Aim of the exercise:
Please check every line of the listing for "什么是ORM" and copy each line where it is found.

Data:
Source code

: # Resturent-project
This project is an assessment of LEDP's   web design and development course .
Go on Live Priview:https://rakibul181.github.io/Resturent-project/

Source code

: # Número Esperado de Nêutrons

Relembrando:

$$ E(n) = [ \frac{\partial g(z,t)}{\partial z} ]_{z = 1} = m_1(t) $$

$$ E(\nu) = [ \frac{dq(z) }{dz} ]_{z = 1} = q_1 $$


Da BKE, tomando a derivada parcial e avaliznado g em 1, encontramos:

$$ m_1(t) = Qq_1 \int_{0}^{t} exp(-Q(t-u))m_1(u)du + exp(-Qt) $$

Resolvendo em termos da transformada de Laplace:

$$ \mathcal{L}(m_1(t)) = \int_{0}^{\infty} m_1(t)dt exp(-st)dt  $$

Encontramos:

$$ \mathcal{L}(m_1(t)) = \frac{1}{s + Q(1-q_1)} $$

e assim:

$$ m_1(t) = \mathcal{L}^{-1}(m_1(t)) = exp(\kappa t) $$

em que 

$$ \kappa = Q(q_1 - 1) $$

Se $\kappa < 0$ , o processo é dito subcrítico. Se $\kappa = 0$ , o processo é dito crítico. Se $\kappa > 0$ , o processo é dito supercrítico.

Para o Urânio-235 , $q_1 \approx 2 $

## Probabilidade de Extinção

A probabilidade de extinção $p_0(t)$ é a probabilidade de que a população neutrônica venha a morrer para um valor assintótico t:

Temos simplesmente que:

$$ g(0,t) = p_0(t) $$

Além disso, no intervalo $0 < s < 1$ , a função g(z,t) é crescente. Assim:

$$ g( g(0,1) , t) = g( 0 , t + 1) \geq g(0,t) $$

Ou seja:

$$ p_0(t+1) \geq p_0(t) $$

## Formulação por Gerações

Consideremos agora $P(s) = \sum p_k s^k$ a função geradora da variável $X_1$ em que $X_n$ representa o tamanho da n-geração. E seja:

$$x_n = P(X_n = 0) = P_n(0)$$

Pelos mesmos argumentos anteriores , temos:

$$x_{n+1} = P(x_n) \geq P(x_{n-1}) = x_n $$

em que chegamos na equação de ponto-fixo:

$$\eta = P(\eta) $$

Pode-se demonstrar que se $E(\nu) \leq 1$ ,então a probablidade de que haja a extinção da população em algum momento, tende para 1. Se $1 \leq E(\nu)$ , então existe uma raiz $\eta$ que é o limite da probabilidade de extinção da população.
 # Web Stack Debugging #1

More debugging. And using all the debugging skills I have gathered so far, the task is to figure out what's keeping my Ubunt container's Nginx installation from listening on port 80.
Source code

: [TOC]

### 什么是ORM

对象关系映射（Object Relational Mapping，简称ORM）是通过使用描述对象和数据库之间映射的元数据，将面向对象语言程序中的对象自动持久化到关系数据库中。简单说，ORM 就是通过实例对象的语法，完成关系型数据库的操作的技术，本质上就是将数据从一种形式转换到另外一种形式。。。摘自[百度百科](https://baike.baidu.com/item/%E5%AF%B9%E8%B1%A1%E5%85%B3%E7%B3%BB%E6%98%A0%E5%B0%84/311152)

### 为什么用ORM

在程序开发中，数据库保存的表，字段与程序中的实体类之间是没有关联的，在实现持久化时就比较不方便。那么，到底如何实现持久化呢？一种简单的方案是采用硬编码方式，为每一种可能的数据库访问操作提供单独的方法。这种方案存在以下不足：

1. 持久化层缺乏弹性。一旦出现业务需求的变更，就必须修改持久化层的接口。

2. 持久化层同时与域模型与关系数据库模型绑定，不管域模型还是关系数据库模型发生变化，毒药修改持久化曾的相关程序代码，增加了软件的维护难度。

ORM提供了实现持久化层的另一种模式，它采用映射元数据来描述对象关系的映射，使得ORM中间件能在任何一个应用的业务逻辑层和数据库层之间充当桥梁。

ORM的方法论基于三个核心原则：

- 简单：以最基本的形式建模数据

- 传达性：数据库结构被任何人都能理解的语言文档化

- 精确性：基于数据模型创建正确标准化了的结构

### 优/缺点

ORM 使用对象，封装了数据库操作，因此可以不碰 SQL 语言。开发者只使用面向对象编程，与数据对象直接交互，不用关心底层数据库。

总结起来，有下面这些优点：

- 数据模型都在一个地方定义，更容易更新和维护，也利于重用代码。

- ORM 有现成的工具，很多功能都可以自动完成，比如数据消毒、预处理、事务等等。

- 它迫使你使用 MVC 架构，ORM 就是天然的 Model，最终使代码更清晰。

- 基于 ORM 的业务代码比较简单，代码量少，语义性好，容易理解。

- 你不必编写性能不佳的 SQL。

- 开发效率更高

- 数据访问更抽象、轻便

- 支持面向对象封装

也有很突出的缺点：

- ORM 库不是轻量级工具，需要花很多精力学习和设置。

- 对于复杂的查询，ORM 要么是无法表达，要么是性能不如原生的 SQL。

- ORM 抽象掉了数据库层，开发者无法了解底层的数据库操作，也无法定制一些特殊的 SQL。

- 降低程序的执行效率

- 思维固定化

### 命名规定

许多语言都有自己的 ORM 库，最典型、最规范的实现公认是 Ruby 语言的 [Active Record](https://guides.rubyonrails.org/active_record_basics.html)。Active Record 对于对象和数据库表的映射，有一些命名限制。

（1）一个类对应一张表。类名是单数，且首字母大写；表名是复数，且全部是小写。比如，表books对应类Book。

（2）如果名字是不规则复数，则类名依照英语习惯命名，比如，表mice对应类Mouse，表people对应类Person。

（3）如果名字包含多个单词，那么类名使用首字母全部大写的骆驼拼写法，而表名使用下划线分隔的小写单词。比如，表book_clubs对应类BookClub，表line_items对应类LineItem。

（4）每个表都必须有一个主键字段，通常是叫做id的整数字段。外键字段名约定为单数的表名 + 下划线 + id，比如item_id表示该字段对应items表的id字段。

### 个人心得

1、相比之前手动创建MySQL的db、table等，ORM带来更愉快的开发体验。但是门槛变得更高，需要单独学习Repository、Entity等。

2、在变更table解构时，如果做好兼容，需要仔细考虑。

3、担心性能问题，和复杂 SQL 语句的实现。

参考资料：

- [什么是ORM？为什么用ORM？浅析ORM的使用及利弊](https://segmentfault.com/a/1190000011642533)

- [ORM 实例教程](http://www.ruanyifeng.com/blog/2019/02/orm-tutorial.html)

Written reply:
### 什么是ORM
- [什么是ORM？为什么用ORM？浅析ORM的使用及利弊](https://segmentfault.com/a/1190000011642533)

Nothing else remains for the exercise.